> Saved entries
■ ■ ■ ■

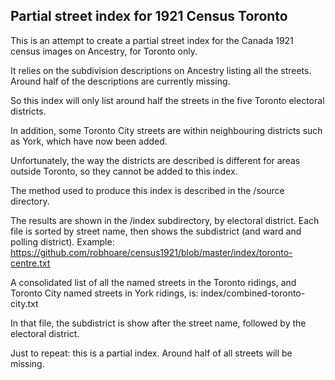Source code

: ## Partial street index for 1921 Census Toronto

This is an attempt to create a partial street index for the
Canada 1921 census images on Ancestry, for Toronto only.

It relies on the subdivision descriptions on Ancestry listing
all the streets.  Around
half of the descriptions are currently missing.

So this index will only list around half the streets in the five 
Toronto electoral districts.

In addition, some Toronto City streets are within neighbouring
districts such as York, which have now been added.



Unfortunately, the way the districts are described is different
for areas outside Toronto, so they cannot be added to this index.

The method used to produce this index is described in the /source
directory.

The results are shown in the /index subdirectory, by electoral
district.  Each file is sorted by street name, then shows the
subdistrict (and ward and polling district).  Example:
https://github.com/robhoare/census1921/blob/master/index/toronto-centre.txt

A consolidated list of all the named streets in the Toronto ridings,
and Toronto City named streets in York ridings, is:
    index/combined-toronto-city.txt
    
In that file, the subdistrict is show after the street name, followed
by the electoral district.

Just to repeat: this is a partial index.  Around half of all
streets will be missing.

■ ■ ■ ■

> Problem description
Where the string "electoral" occurs in the data, return the whole line.

> Task answer
Toronto electoral districts.
The results are shown in the /index subdirectory, by electoral
by the electoral district.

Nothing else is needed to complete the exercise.